**Work instructions**
Filter by the string "language": return the lines of the material that contain it.

**Provided material**
^^^^^^^^

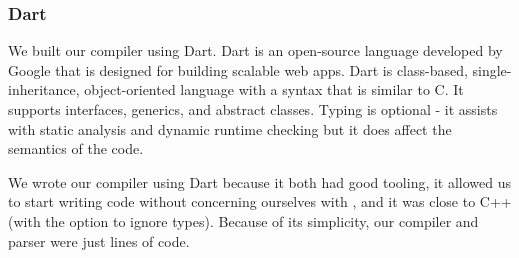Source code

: 
\subsubsection{Dart}
We built our compiler using Dart\cite{dartlang}.
Dart is an open-source language developed by Google that is
designed for building scalable web apps. Dart is class-based,
single-inheritance,
object-oriented language with a syntax that is similar to C. It supports
interfaces, generics, and abstract classes. Typing is optional - it assists
with static analysis and dynamic runtime checking but it does affect the
semantics of the code.

We wrote our compiler using Dart because it both had good tooling, it allowed
	us to start writing code without concerning ourselves with ,
	and it was close to C++ (with the option to ignore types).
Because of its simplicity, our compiler and parser were just  lines of code.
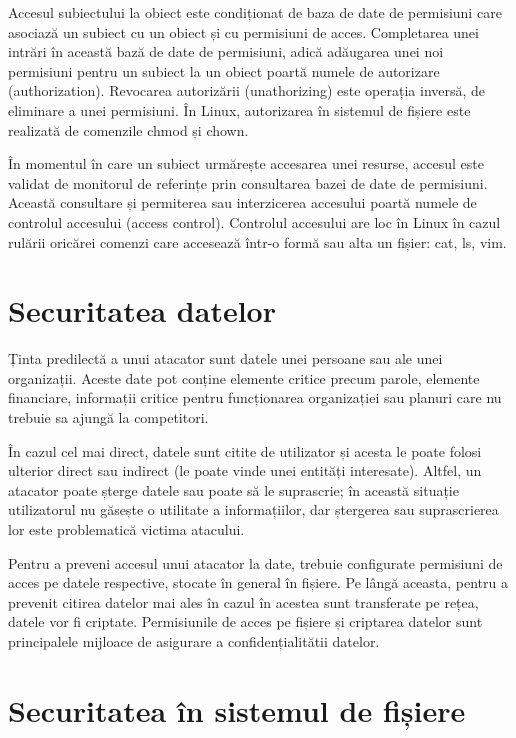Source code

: Accesul subiectului la obiect este condiționat de baza de date de permisiuni care asociază un subiect cu un obiect și cu permisiuni de acces. Completarea unei intrări în această bază de date de permisiuni, adică adăugarea unei noi permisiuni pentru un subiect la un obiect poartă numele de autorizare (authorization). Revocarea autorizării (unathorizing) este operația inversă, de eliminare a unei permisiuni. În Linux, autorizarea în sistemul de fișiere este realizată de comenzile chmod și chown.

În momentul în care un subiect urmărește accesarea unei resurse, accesul este validat de monitorul de referințe prin consultarea bazei de date de permisiuni. Această consultare și permiterea sau interzicerea accesului poartă numele de controlul accesului (access control). Controlul accesului are loc în Linux în cazul rulării oricărei comenzi care accesează într-o formă sau alta un fișier: cat, ls, vim.

\section{Securitatea datelor}
\label{sec:sec:data}

Ținta predilectă a unui atacator sunt datele unei persoane sau ale unei organizații. Aceste date pot conține elemente critice precum parole, elemente financiare, informații critice pentru funcționarea organizației sau planuri care nu trebuie sa ajungă la competitori.

În cazul cel mai direct, datele sunt citite de utilizator și acesta le poate folosi ulterior direct sau indirect (le poate vinde unei entități interesate). Altfel, un atacator poate șterge datele sau poate să le suprascrie; în această situație utilizatorul nu găsește o utilitate a informațiilor, dar ștergerea sau suprascrierea lor este problematică victima atacului.

Pentru a preveni accesul unui atacator la date, trebuie configurate permisiuni de acces pe datele respective, stocate în general în fișiere. Pe lângă aceasta, pentru a prevenit citirea datelor mai ales în cazul în acestea sunt transferate pe rețea, datele vor fi criptate. Permisiunile de acces pe fișiere și criptarea datelor sunt principalele mijloace de asigurare a confidențialitătii datelor.

\section{Securitatea în sistemul de fișiere}
\label{sec:sec:fs}

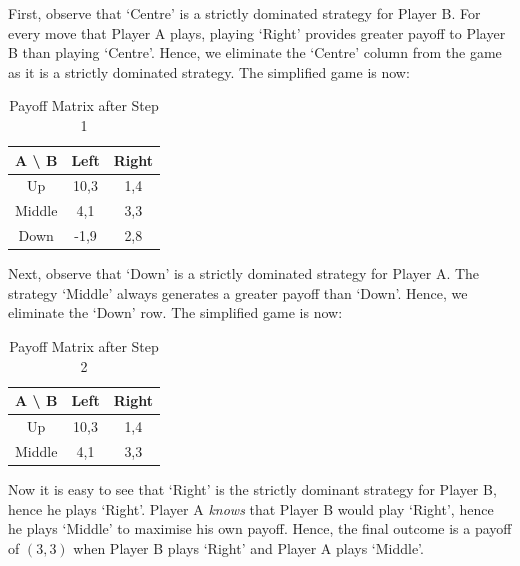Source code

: \documentclass{article}
\theoremstyle{definition}
\begin{document}
\begin{steps}
    \item First, observe that `Centre' is a strictly dominated strategy for Player B. For every move that Player A plays, playing `Right' provides greater payoff to Player B than playing `Centre'. Hence, we eliminate the `Centre' column from the game as it is a strictly dominated strategy. The simplified game is now: \medskip
    \begin{table}[H]
    \begin{adjustbox}{width=5cm,height=1.2cm,center}
    \begin{tabular}{|c|c|c|}
        \hline
        A \textbackslash \: B & Left & Right \\
        \hline
        Up & 10,3 & 1,4 \\
        \hline 
        Middle & 4,1 & 3,3 \\
        \hline
        Down & -1,9 & 2,8\\
        \hline
    \end{tabular}
    \end{adjustbox}
    \caption{Payoff Matrix after Step 1}
    \label{table:iesds_step1}
    \end{table}
    
    \item Next, observe that `Down' is a strictly dominated strategy for Player A. The strategy `Middle' always generates a greater payoff than `Down'. Hence, we eliminate the `Down' row. The simplified game is now: \medskip
    \begin{table}[H]
    \begin{adjustbox}{width=5cm,center}
    \begin{tabular}{|c|c|c|}
        \hline
        A \textbackslash \: B & Left & Right \\
        \hline
        Up & 10,3 & 1,4 \\
        \hline 
        Middle & 4,1 & 3,3 \\
        \hline
    \end{tabular}
    \end{adjustbox}
    \caption{Payoff Matrix after Step 2}
    \label{table:iesds_step2}
    \end{table}
    
    \item Now it is easy to see that `Right' is the strictly dominant strategy for Player B, hence he plays `Right'. Player A \textit{knows} that Player B would play `Right', hence he plays `Middle' to maximise his own payoff. Hence, the final outcome is a payoff of $(3,3)$ when Player B plays `Right' and Player A plays `Middle'. 
    
\end{steps}
\end{document}
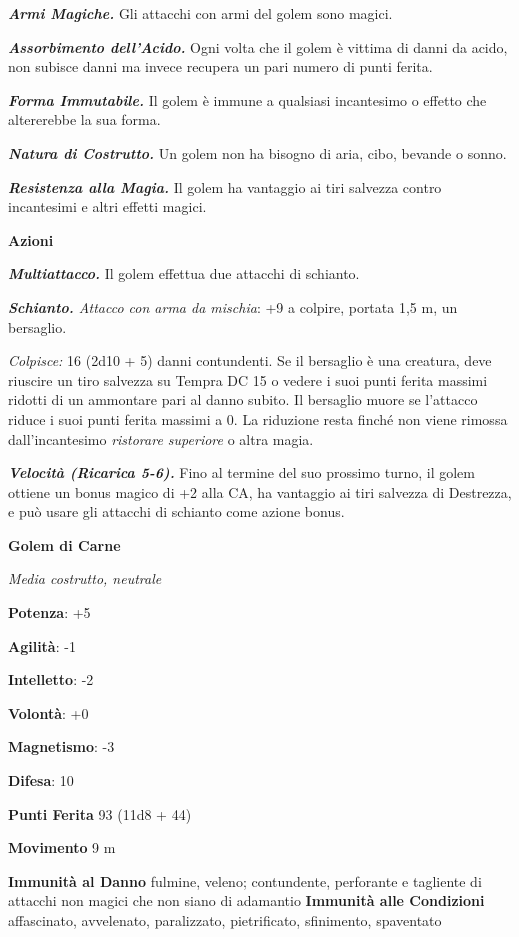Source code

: \begin{multicols}{2}
\emph{\textbf{Armi Magiche.}} Gli attacchi con armi del golem sono
magici.

\emph{\textbf{Assorbimento dell'Acido.}} Ogni volta che il golem è
vittima di danni da acido, non subisce danni ma invece recupera un pari
numero di punti ferita.

\emph{\textbf{Forma Immutabile.}} Il golem è immune a qualsiasi
incantesimo o effetto che altererebbe la sua forma.

\emph{\textbf{Natura di Costrutto.}} Un golem non ha bisogno di aria,
cibo, bevande o sonno.

\emph{\textbf{Resistenza alla Magia.}} Il golem ha vantaggio ai tiri
salvezza contro incantesimi e altri effetti magici.

\textbf{Azioni}

\emph{\textbf{Multiattacco.}} Il golem effettua due attacchi di
schianto.

\emph{\textbf{Schianto.} Attacco con arma da mischia}: +9 a colpire,
portata 1,5 m, un bersaglio.

\emph{Colpisce:} 16 (2d10 + 5) danni contundenti. Se il bersaglio è una
creatura, deve riuscire un tiro salvezza su Tempra DC 15 o vedere
i suoi punti ferita massimi ridotti di un ammontare pari al danno
subito. Il bersaglio muore se l'attacco riduce i suoi punti ferita
massimi a 0. La riduzione resta finché non viene rimossa
dall'incantesimo \emph{ristorare superiore} o altra magia.

\emph{\textbf{Velocità (Ricarica 5-6).}} Fino al termine del suo
prossimo turno, il golem ottiene un bonus magico di +2 alla CA, ha
vantaggio ai tiri salvezza di Destrezza, e può usare gli attacchi di
schianto come azione bonus.

\textbf{Golem di Carne}

\emph{Media costrutto, neutrale}

\textbf{Potenza}: +5

\textbf{Agilità}: -1

\textbf{Intelletto}: -2

\textbf{Volontà}: +0

\textbf{Magnetismo}: -3

\textbf{Difesa}: 10

\textbf{Punti Ferita} 93 (11d8 + 44)

\textbf{Movimento} 9 m

\textbf{Immunità al Danno} fulmine, veleno; contundente, perforante e
tagliente di attacchi non magici che non siano di adamantio
\textbf{Immunità alle Condizioni} affascinato, avvelenato, paralizzato,
pietrificato, sfinimento, spaventato


\end{multicols}
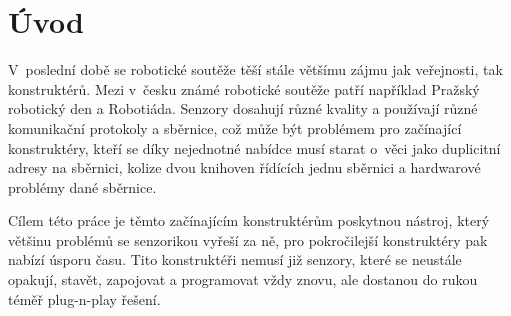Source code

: \chapter*{Úvod}
V~poslední době se robotické soutěže těší stále většímu zájmu jak veřejnosti, tak konstruktérů.
Mezi v~česku známé robotické soutěže patří například Pražský robotický den\cite{Prague_robotic_day} a Robotiáda\cite{Robotiada}.
Senzory dosahují různé kvality a používají různé komunikační protokoly a sběrnice, což může být problémem pro začínající konstruktéry, kteří se díky nejednotné nabídce musí starat o~věci jako duplicitní adresy na sběrnici, kolize dvou knihoven řídících jednu sběrnici a hardwarové problémy dané sběrnice.

Cílem této práce je těmto začínajícím konstruktérům poskytnou nástroj, který většinu problémů se senzorikou vyřeší za ně, pro pokročilejší konstruktéry pak nabízí úsporu času.
Tito konstruktéři nemusí již senzory, které se neustále opakují, stavět, zapojovat a programovat vždy znovu, ale dostanou do rukou téměř plug-n-play řešení.


\newpage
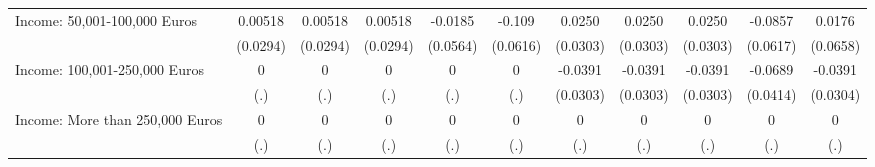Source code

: {\begin{tabular}{l*{10}{c}}
Income: 50,001-100,000 Euros&     0.00518         &     0.00518         &     0.00518         &     -0.0185         &      -0.109         &      0.0250         &      0.0250         &      0.0250         &     -0.0857         &      0.0176         \\
            &    (0.0294)         &    (0.0294)         &    (0.0294)         &    (0.0564)         &    (0.0616)         &    (0.0303)         &    (0.0303)         &    (0.0303)         &    (0.0617)         &    (0.0658)         \\
\addlinespace
Income: 100,001-250,000 Euros&           0         &           0         &           0         &           0         &           0         &     -0.0391         &     -0.0391         &     -0.0391         &     -0.0689         &     -0.0391         \\
            &         (.)         &         (.)         &         (.)         &         (.)         &         (.)         &    (0.0303)         &    (0.0303)         &    (0.0303)         &    (0.0414)         &    (0.0304)         \\
\addlinespace
Income: More than 250,000 Euros&           0         &           0         &           0         &           0         &           0         &           0         &           0         &           0         &           0         &           0         \\
            &         (.)         &         (.)         &         (.)         &         (.)         &         (.)         &         (.)         &         (.)         &         (.)         &         (.)         &         (.)         \\
\bottomrule
\end{tabular}
}
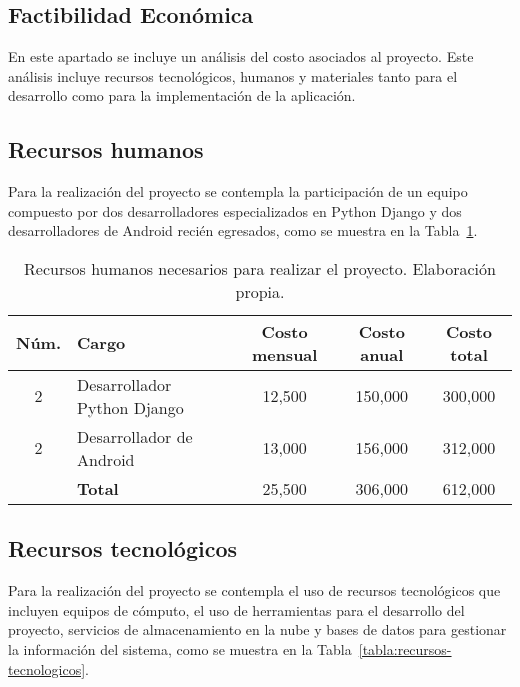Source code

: \subsection{Factibilidad Económica}
En este apartado se incluye un análisis del costo asociados al proyecto. Este análisis incluye recursos tecnológicos, humanos y materiales tanto para el desarrollo como para la implementación de la aplicación. 

\subsection*{Recursos humanos}
Para la realización del proyecto se contempla la participación de un equipo compuesto por dos desarrolladores especializados en Python Django y dos desarrolladores de Android recién egresados, como se muestra en la Tabla~\ref{tabla:recursos-humanos}.

\begin{table}[h!]
	\centering
	\begin{tabular}{|c|l|c|c|c|}
		\hline
		\textbf{Núm.} & \textbf{Cargo}                      & \textbf{Costo mensual} & \textbf{Costo anual} & \textbf{Costo total} \\ \hline
		2             & Desarrollador Python Django         & 12,500                 & 150,000              & 300,000              \\ \hline
		2             & Desarrollador de Android            & 13,000                 & 156,000              & 312,000              \\ \hline
		& \textbf{Total}                     & 25,500                 & 306,000              & 612,000              \\ \hline
	\end{tabular}
	\caption{Recursos humanos necesarios para realizar el proyecto. Elaboración propia.}
	\label{tabla:recursos-humanos}
\end{table}


\subsection*{Recursos tecnológicos}
Para la realización del proyecto se contempla el uso de recursos tecnológicos que incluyen equipos de cómputo, el uso de herramientas para el desarrollo del proyecto, servicios de almacenamiento en la nube y bases de datos para gestionar la información del sistema, como se muestra en la Tabla~\ref{tabla:recursos-tecnologicos}. 

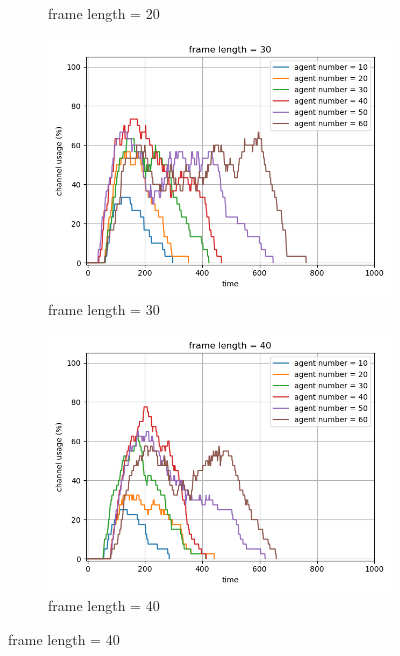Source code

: \begin{figure}[htbp]
\begin{subfigure}[t]{0.45\linewidth}
        \caption{frame length = 20}
        \label{fig:framepercent2}
    \end{subfigure}
    
    \vspace{1cm}
    
    \begin{subfigure}[t]{0.45\linewidth}
        \centering
        \includegraphics[width=\linewidth]{figures/channel_usage_frame30.png}
        \caption{frame length = 30}
        \label{fig:framepercent3}
    \end{subfigure}
    \hfill
    \begin{subfigure}[t]{0.45\linewidth}
        \centering
        \includegraphics[width=\linewidth]{figures/channel_usage_frame40.png}
        \caption{frame length = 40}
        \label{fig:framepercent4}
    \end{subfigure}
    

\end{figure}

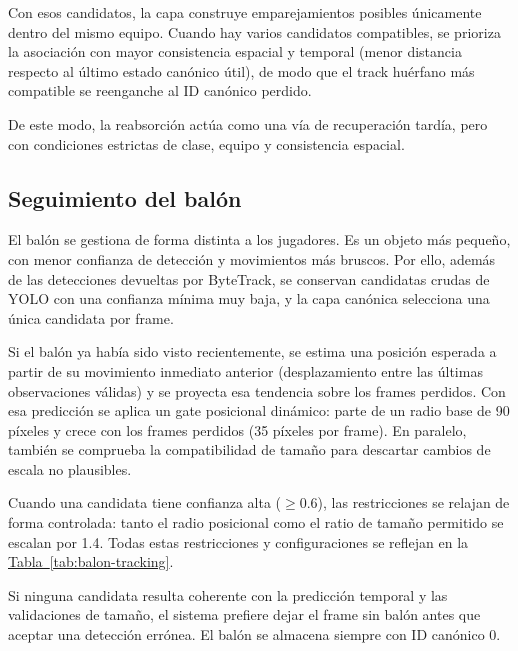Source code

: Con esos candidatos, la capa construye emparejamientos posibles únicamente dentro del mismo equipo. Cuando hay varios candidatos compatibles, se prioriza la asociación con mayor consistencia espacial y temporal (menor distancia respecto al último estado canónico útil), de modo que el track huérfano más compatible se reenganche al ID canónico perdido.

De este modo, la reabsorción actúa como una vía de recuperación tardía, pero con condiciones estrictas de clase, equipo y consistencia espacial.

\subsection{Seguimiento del balón}
\label{subsec:seguimiento-balon-canonico}

El balón se gestiona de forma distinta a los jugadores. Es un objeto más pequeño, con menor confianza de detección y movimientos más bruscos. Por ello, además de las detecciones devueltas por ByteTrack, se conservan candidatas crudas de YOLO con una confianza mínima muy baja, y la capa canónica selecciona una única candidata por frame.

Si el balón ya había sido visto recientemente, se estima una posición esperada a partir de su movimiento inmediato anterior (desplazamiento entre las últimas observaciones válidas) y se proyecta esa tendencia sobre los frames perdidos. Con esa predicción se aplica un gate posicional dinámico: parte de un radio base de 90 píxeles y crece con los frames perdidos (35 píxeles por frame). En paralelo, también se comprueba la compatibilidad de tamaño para descartar cambios de escala no plausibles.

Cuando una candidata tiene confianza alta (\(\geq 0.6\)), las restricciones se relajan de forma controlada: tanto el radio posicional como el ratio de tamaño permitido se escalan por 1.4. Todas estas restricciones y configuraciones se reflejan en la \hyperref[tab:balon-tracking]{Tabla~\ref*{tab:balon-tracking}}.

Si ninguna candidata resulta coherente con la predicción temporal y las validaciones de tamaño, el sistema prefiere dejar el frame sin balón antes que aceptar una detección errónea. El balón se almacena siempre con ID canónico 0.

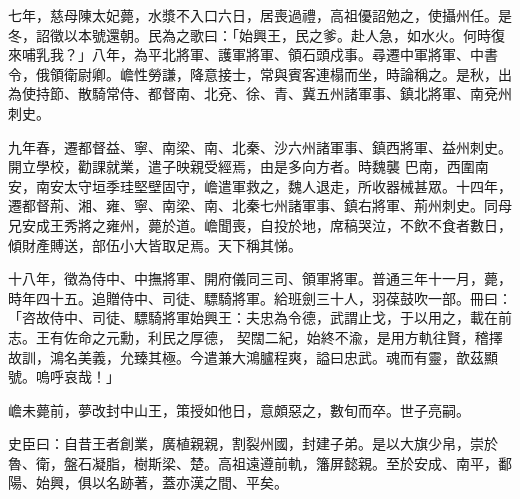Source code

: \begin{pinyinscope}
 七年，慈母陳太妃薨，水漿不入口六日，居喪過禮，高祖優詔勉之，使攝州任。是冬，詔徵以本號還朝。民為之歌曰：「始興王，民之爹。赴人急，如水火。何時復來哺乳我？」八年，為平北將軍、護軍將軍、領石頭戍事。尋遷中軍將軍、中書令，俄領衛尉卿。嶦性勞謙，降意接士，常與賓客連榻而坐，時論稱之。是秋，出為使持節、散騎常侍、都督南、北兗、徐、青、冀五州諸軍事、鎮北將軍、南兗州刺史。



 九年春，遷都督益、寧、南梁、南、北秦、沙六州諸軍事、鎮西將軍、益州刺史。開立學校，勸課就業，遣子映親受經焉，由是多向方者。時魏襲
 巴南，西圍南安，南安太守垣季珪堅壁固守，嶦遣軍救之，魏人退走，所收器械甚眾。十四年，遷都督荊、湘、雍、寧、南梁、南、北秦七州諸軍事、鎮右將軍、荊州刺史。同母兄安成王秀將之雍州，薨於道。嶦聞喪，自投於地，席稿哭泣，不飲不食者數日，傾財產賻送，部伍小大皆取足焉。天下稱其悌。



 十八年，徵為侍中、中撫將軍、開府儀同三司、領軍將軍。普通三年十一月，薨，時年四十五。追贈侍中、司徒、驃騎將軍。給班劍三十人，羽葆鼓吹一部。冊曰：「咨故侍中、司徒、驃騎將軍始興王：夫忠為令德，武謂止戈，于以用之，載在前志。王有佐命之元勳，利民之厚德，
 契闊二紀，始終不渝，是用方軌往賢，稽擇故訓，鴻名美義，允臻其極。今遣兼大鴻臚程爽，謚曰忠武。魂而有靈，歆茲顯號。嗚呼哀哉！」



 嶦未薨前，夢改封中山王，策授如他日，意頗惡之，數旬而卒。世子亮嗣。



 史臣曰：自昔王者創業，廣植親親，割裂州國，封建子弟。是以大旗少帛，崇於魯、衛，盤石凝脂，樹斯梁、楚。高祖遠遵前軌，籓屏懿親。至於安成、南平，鄱陽、始興，俱以名跡著，蓋亦漢之間、平矣。



\end{pinyinscope}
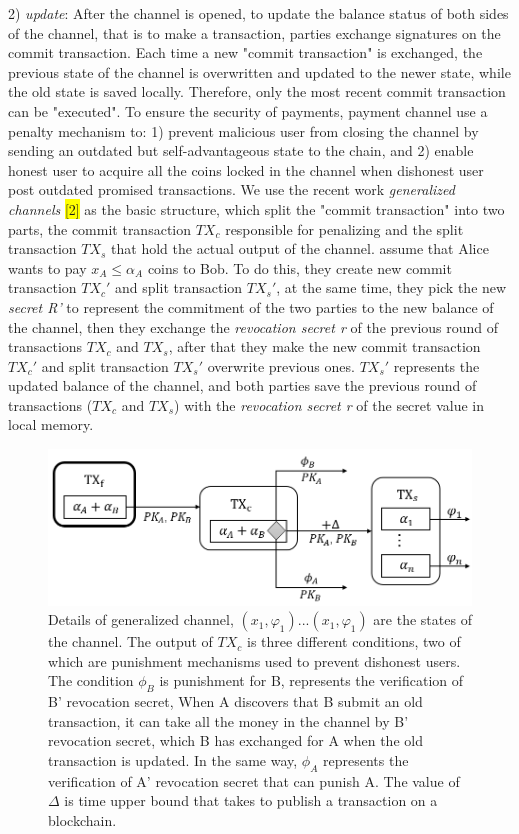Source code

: \documentclass[conference]{IEEEtran}
\begin{document}
2) \emph{update}: After the channel is opened, to update the balance status of both sides of the channel, that is to make a 
transaction, parties exchange signatures on the commit transaction. Each time a new "commit transaction" is exchanged, the 
previous state of the channel is overwritten and updated to the newer state, while the old state is saved locally. Therefore, 
only the most recent commit transaction can be "executed". To ensure the security of payments, payment channel use a penalty 
mechanism to: 1) prevent malicious user from closing the channel by sending an outdated but self-advantageous state to the chain, 
and 2) enable honest user to acquire all the coins locked in the channel when dishonest user post outdated promised transactions. 
We use the recent work \emph{generalized channels} \colorbox{yellow}{[2]} as the basic structure, which split the "commit transaction" 
into two parts, the commit transaction $TX_c$ responsible for penalizing and the split transaction $TX_s$ that hold the actual output 
of the channel. assume that Alice wants to pay $x_A \leq \alpha_A$ coins to Bob. To do this, they create new commit transaction $TX_c'$ 
and split transaction $TX_s'$, at the same time, they pick the new \emph{secret R'} to represent the commitment of the two parties 
to the new balance of the channel, then they exchange the \emph{revocation secret r} of the previous round of transactions $TX_c$ 
and $TX_s$, after that they make the new commit transaction $TX_c'$ and split transaction $TX_s'$ overwrite previous ones. $TX_s'$ 
represents the updated balance of the channel, and both parties save the previous round of transactions ($TX_c$ and $TX_s$) with the 
\emph{revocation secret r} of the secret value in local memory.

\begin{figure}[t]
	\centering
	\includegraphics[scale=0.45]{fig3.png}
	\caption{Details of generalized channel, $(x_1,\varphi_1)...(x_1,\varphi_1)$ are the states of the channel. 
	The output of $TX_c$ is three different conditions, two of which are punishment mechanisms used to prevent 
	dishonest users. The condition $\phi_B$ is punishment for B, represents the verification of B’ revocation 
	secret, When A discovers that B submit an old transaction, it can take all the money in the channel by B' 
	revocation secret, which B has exchanged for A when the old transaction is updated. In the same way, $\phi_A$ 
	represents the verification of A’ revocation secret that can punish A. The value of $\Delta$ is time upper 
	bound that takes to publish a transaction on a blockchain.
	}
\end{figure}
\end{document}
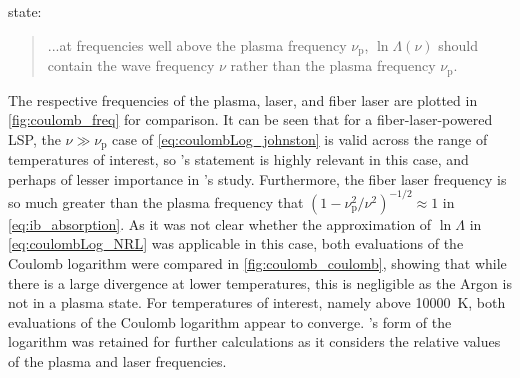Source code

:         \textcite{johnstonCorrectValuesHighfrequency1973} state:
        \begin{quote}
            ...at frequencies well above the plasma frequency $\nu_\mathrm{p}$, $\ln{\Lambda}(\nu)$ should contain the wave frequency $\nu$ rather than the plasma frequency $\nu_\mathrm{p}$.
        \end{quote}
        The respective frequencies of the plasma,  laser, and fiber laser are plotted in \autoref{fig:coulomb_freq} for comparison. It can be seen that for a fiber-laser-powered LSP, the $\nu \gg \nu_\mathrm{p}$ case of \autoref{eq:coulombLog_johnston} is valid across the range of temperatures of interest, so \citeauthor{johnstonCorrectValuesHighfrequency1973}'s statement is highly relevant in this case, and perhaps of lesser importance in \citeauthor{nassarInvestigationLasersustainedPlasma2012}'s study. Furthermore, the fiber laser frequency is so much greater than the plasma frequency that $(1-\nu_\mathrm{p}^2/\nu^2)^{-1/2} \approx 1$ in \autoref{eq:ib_absorption}. As it was not clear whether the approximation of $\ln{\Lambda}$ in \autoref{eq:coulombLog_NRL} was applicable in this case, both evaluations of the Coulomb logarithm were compared in \autoref{fig:coulomb_coulomb}, showing that while there is a large divergence at lower temperatures, this is negligible as the Argon is not in a plasma state. For temperatures of interest, namely above \qty{10000}{K}, both evaluations of the Coulomb logarithm appear to converge. \citeauthor{johnstonCorrectValuesHighfrequency1973}'s form of the logarithm was retained for further calculations as it considers the relative values of the plasma and laser frequencies.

^^^^^^^^

**Answer below**
Dart is an open-source language developed by Google that is
object-oriented language with a syntax that is similar to C. It supports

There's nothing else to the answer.